El puente de Benjamin Franklin, a la salida de Filadelfia, estaba casi vacío cuando lo cruzó una hora antes del amanecer. El doble carril de la autovía de Nueva Jersey estaba tranquilo. De vez en cuando Bremen bajaba un poco su escudo mental, pero siempre daba un respingo y volvía a alzarlo cuando el rugido de la neurocháchara lo asaltaba.
Todavía no.
Parpadeó para espantar el dolor de la migraña y se concentró en conducir, mirando de vez en cuando la guantera y pensando en el bulto envuelto que contenía. En un área de descanso en algún lugar de Indiana… o tal vez Ohio, una furgoneta se había detenido a su lado y un hombrecillo de cara afilada había salido corriendo hacia uno de los lavabos. La nube de furia y desconfianza que rodeaba al hombre le había hecho dar un respingo a Bremen, que sin embargo había sonreído luego cuando el hombre se había perdido de vista.
La pistola del calibre 38 estaba oculta bajo el asiento de conductor de la furgoneta. Era casi igual que la que Bremen había arrojado al pantano de Florida. Había balas de repuesto bajo el asiento, pero Bremen las dejó allí. La que había en la recámara era todo lo que necesitaba.
El sol no había salido aún, pero la luz de la mañana asomaba sobre los tejados cuando condujo hacia Long Beach y enfiló la carretera hacia el faro de Barnegat, al norte. Aparcó cerca del faro, metió el revólver en una bolsa marrón y cerró con cuidado el coche.
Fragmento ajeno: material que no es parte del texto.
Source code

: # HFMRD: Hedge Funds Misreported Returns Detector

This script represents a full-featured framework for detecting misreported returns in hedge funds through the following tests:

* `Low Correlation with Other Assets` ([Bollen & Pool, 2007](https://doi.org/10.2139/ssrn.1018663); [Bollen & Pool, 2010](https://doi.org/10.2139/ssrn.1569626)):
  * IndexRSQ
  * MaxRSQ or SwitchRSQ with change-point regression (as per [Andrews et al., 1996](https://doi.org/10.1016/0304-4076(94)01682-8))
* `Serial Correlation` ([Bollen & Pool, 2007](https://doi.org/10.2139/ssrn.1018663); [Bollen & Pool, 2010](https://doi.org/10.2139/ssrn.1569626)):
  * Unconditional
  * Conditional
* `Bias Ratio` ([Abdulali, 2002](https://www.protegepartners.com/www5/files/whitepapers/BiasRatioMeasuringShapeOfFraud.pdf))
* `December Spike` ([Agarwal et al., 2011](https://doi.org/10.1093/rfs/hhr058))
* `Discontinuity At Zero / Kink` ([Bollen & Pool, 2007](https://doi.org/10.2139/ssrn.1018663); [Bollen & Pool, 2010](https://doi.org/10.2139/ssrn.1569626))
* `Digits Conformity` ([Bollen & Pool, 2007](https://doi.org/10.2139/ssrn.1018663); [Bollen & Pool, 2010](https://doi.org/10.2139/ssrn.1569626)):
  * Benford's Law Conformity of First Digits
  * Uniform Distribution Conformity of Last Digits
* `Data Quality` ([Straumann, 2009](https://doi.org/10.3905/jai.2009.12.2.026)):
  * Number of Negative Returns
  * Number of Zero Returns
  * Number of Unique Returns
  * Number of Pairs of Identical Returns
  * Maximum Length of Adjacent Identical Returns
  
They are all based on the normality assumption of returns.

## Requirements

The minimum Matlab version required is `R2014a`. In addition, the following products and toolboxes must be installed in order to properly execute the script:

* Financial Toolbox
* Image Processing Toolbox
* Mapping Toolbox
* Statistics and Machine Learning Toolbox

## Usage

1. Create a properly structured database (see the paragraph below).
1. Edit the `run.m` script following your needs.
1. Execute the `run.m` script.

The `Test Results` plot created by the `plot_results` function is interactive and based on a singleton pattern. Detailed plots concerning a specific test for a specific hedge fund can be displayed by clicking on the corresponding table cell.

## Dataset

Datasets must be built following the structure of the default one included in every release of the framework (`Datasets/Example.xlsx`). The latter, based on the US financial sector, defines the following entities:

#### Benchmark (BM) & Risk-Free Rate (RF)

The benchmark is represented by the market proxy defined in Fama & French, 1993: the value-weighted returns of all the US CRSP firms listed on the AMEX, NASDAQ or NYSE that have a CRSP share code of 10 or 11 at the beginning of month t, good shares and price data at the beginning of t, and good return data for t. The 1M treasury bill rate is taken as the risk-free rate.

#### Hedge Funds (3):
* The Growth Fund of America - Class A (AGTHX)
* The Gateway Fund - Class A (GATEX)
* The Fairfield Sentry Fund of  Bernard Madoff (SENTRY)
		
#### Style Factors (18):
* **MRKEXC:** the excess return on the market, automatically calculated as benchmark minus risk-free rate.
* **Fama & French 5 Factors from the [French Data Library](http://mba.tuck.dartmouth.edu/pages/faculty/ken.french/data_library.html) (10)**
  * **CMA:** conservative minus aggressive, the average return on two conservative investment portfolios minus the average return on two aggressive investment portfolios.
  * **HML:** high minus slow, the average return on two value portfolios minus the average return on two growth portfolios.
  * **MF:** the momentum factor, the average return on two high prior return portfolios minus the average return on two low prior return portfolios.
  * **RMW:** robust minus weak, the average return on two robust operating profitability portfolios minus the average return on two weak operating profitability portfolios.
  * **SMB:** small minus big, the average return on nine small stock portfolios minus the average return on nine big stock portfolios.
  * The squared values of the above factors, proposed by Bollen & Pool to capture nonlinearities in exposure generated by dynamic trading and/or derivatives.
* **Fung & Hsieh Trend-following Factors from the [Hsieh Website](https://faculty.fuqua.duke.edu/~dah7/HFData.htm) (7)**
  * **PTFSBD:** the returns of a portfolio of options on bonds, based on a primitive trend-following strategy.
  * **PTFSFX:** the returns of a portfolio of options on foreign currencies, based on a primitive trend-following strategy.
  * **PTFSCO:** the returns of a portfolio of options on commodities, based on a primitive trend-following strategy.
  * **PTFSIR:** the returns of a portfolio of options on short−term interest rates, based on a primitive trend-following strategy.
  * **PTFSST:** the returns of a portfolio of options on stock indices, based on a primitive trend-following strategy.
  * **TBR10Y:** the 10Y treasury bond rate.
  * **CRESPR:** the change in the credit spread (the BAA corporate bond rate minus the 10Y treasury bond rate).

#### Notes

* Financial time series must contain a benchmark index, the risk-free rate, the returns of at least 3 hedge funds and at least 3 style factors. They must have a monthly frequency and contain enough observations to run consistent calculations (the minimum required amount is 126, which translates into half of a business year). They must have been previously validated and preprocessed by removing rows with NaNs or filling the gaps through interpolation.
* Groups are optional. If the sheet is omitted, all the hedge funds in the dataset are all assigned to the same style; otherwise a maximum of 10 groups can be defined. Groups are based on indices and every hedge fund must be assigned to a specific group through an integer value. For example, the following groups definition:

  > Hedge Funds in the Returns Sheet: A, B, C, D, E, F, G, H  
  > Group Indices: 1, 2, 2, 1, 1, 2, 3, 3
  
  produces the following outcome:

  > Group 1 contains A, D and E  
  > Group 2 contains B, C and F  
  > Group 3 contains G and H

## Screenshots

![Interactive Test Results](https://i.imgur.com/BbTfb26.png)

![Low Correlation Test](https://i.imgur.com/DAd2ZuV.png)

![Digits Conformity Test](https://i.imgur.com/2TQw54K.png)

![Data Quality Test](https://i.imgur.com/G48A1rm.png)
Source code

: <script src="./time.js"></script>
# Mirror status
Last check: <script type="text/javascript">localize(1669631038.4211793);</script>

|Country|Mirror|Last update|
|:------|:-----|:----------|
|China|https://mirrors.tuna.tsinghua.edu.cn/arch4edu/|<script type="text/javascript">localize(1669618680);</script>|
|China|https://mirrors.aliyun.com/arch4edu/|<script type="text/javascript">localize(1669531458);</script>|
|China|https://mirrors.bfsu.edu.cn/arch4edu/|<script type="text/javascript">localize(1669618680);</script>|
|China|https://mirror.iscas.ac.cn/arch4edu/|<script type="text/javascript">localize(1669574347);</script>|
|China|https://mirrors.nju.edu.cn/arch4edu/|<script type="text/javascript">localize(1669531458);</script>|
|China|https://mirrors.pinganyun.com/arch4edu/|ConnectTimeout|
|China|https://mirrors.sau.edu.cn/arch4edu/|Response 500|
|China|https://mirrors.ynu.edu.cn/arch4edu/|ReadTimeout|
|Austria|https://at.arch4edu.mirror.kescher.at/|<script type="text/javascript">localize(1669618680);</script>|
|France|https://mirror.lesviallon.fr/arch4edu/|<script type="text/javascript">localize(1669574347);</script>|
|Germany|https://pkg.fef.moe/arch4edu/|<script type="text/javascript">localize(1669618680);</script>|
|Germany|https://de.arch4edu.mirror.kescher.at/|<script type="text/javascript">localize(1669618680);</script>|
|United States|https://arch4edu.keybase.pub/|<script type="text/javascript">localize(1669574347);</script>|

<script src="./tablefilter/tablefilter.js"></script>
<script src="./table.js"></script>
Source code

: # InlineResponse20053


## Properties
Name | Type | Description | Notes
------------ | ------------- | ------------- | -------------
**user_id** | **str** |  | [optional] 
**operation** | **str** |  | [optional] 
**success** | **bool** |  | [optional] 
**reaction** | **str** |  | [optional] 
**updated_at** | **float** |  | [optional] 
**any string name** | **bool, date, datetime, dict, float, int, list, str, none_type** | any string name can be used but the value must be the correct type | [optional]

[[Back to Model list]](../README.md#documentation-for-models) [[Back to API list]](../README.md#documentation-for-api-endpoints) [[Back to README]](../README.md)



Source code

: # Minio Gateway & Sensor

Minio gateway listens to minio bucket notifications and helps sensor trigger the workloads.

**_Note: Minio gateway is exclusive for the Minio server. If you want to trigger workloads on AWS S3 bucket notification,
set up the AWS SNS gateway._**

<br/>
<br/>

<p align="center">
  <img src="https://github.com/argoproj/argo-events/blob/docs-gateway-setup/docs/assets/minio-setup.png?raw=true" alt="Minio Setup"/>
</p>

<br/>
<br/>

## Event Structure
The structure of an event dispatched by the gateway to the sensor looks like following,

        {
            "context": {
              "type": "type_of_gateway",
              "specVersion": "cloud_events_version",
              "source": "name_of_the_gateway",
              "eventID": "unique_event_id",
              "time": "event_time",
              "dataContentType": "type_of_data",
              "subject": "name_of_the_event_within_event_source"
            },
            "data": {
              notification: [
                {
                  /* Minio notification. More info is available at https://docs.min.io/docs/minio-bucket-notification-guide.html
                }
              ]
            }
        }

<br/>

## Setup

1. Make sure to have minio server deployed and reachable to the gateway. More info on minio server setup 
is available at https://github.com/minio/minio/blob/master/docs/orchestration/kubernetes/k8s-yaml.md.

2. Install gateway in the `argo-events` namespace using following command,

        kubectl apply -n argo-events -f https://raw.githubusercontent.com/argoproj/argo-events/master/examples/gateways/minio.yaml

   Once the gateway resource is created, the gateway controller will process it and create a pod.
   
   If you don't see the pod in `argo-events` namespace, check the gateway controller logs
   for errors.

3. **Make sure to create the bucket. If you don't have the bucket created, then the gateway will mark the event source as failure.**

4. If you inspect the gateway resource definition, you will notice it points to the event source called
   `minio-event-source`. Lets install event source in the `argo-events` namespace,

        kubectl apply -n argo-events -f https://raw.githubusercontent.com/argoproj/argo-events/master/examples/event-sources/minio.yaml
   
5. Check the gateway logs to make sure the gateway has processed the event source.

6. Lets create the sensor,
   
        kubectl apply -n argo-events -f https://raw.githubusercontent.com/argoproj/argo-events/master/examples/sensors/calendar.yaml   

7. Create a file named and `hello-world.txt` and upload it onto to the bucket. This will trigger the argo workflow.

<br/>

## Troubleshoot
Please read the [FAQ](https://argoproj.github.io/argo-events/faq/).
Dejó un papel con el nombre y la dirección de Bradley bajo el limpiaparabrisas.
La arena estaba todavía fría cuando se le coló por encima de la lengüeta de las zapatillas. La playa estaba desierta. Bremen se sentó en una duna baja para poder ver el agua.
Se quitó la camisa, la colocó con cuidado en la arena, tras él, y sacó la pistola de la bolsa. Pesaba menos de lo que recordaba y olía levemente a aceite.
Ninguna varita mágica. Ningún hacedor de milagros. Sólo un fin absoluto de esa danza interior matemáticamente perfecta. Si hay algo más, Gail, querida, tendrás que ayudarme a encontrarlo.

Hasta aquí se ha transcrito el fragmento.